A review by storytold
We, Jane by Aimee Wall

3.0

I read half of this in August and wondered if I might put it down for a while, but came back to it quickly because—as we all know—The News. I enjoyed the last ~60 pages very much, but I think this book suffered for its length: it was meant to be a much shorter story about rural life and rural abortions, wrapped up in 200 pages mostly about Marthe. As a consequence, the rural abortion provider storyline itself felt like quite a macguffin through most of the book—a catalyst through which Marthe could embark on a journey of self-exploration.

I enjoyed the last 60 pages, frankly, because the preceding 140 pages delayed dealing with the question of rural provision of abortion altogether. Those pages were about Marthe alone, but Marthe was not an easy character to follow because she occupied a state of profound ambivalence throughout the book. She was drawn to rural abortion provision out of pure convenience—she was looking for purpose, but purpose could have been anything. This happened to be right in front of her face. The story could equally evolved when the guy putting on the show came to ask Ruth if she wanted to play and Marthe played instead, and Marthe found her true purpose as a performance act. And so I found it very difficult to understand this as a novel about rural abortion until, finally, it actually was—in the book's back third. That made this not feel like one story, but instead two stories in two forms sewn together with a fairly obvious seam. It seemed to lack the required framing device to cohere the two stories: a nonlinear narrative, or more thorough thematic integration. It was a book about choice, and Marthe makes a number of choices, but she also didn't feel like she had a ton of agency owing to her ambivalent nature, so that theme felt ultimately diluted.

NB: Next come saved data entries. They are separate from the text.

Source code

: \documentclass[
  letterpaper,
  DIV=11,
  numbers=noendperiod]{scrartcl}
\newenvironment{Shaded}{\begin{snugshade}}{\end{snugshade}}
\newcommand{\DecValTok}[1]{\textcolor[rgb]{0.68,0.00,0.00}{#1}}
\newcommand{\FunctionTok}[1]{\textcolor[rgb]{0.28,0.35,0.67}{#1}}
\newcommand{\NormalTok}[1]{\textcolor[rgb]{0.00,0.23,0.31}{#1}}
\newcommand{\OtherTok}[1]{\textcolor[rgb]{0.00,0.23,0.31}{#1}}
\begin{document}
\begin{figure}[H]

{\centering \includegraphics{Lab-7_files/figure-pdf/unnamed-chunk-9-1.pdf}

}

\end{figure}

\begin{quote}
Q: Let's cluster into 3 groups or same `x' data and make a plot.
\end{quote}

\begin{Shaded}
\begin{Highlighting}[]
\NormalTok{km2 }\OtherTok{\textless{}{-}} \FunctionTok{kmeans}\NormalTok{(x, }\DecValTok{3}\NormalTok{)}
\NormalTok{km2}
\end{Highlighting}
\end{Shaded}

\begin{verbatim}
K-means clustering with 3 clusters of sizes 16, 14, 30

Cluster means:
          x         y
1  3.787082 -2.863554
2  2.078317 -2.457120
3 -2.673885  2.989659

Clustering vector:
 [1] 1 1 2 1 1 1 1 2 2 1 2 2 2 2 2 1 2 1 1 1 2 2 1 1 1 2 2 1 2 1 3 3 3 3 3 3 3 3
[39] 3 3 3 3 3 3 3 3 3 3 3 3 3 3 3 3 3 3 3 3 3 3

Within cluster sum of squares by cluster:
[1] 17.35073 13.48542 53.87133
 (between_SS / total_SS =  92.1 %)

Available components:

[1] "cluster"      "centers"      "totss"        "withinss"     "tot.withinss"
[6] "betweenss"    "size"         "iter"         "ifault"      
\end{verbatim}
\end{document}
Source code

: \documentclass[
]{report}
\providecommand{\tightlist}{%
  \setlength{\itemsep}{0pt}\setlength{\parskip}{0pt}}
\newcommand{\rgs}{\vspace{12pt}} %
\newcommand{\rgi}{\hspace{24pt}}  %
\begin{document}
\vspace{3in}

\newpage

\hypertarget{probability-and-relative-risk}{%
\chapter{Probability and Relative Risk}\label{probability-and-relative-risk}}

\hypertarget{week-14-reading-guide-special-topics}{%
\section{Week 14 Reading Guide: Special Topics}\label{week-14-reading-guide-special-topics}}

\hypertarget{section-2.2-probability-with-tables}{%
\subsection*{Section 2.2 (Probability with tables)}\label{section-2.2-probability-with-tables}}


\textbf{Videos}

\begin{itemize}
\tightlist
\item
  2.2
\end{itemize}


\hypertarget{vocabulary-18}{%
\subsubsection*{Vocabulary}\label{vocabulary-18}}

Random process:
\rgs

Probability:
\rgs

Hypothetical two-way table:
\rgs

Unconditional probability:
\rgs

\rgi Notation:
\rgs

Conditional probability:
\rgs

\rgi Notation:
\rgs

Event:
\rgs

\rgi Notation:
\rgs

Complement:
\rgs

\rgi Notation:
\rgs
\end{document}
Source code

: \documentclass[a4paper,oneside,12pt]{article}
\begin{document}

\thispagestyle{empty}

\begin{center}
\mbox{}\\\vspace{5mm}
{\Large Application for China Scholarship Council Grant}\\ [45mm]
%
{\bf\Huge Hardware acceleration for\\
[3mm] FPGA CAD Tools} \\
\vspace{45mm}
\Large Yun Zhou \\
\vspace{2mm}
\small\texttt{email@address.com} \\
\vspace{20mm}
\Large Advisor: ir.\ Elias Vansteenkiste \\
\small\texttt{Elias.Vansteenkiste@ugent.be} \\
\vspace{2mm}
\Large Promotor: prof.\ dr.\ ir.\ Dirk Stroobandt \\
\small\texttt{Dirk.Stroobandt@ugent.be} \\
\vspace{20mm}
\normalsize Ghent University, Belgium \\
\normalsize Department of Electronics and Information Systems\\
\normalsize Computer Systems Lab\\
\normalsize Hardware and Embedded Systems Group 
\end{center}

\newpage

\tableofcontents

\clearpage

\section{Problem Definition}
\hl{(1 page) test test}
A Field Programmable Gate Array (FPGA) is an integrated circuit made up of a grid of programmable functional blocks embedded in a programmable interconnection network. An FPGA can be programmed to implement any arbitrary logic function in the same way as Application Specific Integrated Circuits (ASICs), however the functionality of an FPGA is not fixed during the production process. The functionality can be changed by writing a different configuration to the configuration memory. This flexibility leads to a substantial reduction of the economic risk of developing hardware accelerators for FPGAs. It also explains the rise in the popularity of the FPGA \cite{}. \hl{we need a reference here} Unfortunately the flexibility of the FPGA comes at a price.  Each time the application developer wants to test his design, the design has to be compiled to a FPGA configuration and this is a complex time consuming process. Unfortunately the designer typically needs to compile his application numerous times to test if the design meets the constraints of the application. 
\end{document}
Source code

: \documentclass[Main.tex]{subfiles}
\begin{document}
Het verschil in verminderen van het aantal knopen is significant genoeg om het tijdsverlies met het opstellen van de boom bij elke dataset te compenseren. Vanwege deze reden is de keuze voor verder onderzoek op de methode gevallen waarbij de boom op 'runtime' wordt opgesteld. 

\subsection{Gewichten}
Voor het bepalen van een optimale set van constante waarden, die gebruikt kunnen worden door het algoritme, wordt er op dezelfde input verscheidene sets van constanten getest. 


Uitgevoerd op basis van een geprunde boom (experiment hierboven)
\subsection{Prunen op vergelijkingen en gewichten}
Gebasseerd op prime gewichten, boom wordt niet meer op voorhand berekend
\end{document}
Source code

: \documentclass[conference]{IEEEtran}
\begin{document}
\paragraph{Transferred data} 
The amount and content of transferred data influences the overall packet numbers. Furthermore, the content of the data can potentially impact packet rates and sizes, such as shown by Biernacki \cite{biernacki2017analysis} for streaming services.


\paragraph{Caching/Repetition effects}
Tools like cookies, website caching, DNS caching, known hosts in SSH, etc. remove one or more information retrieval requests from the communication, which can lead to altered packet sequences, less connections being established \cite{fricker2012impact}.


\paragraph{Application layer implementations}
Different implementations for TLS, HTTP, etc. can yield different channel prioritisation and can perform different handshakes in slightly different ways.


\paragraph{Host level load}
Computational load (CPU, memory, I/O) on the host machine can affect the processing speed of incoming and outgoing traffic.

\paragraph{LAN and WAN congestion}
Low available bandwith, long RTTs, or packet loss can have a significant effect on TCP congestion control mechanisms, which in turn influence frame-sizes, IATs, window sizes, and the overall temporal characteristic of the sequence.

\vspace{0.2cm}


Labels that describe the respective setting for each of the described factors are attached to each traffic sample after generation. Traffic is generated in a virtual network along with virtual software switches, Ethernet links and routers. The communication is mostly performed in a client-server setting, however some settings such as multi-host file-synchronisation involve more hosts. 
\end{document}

I also generally struggled with elements of the writing; contemporary writers do love not to use quotation marks in dialogue these days, and while at times I didn't notice their lack at all, in others the colloquial style made it difficult to follow, which also affected my reading experience. However—certainly timely, and a worthwhile read with real moments of grace, especially if you have patience for tense relationships between deeply ambivalent (in the sense of occupying two states at once) female protagonists.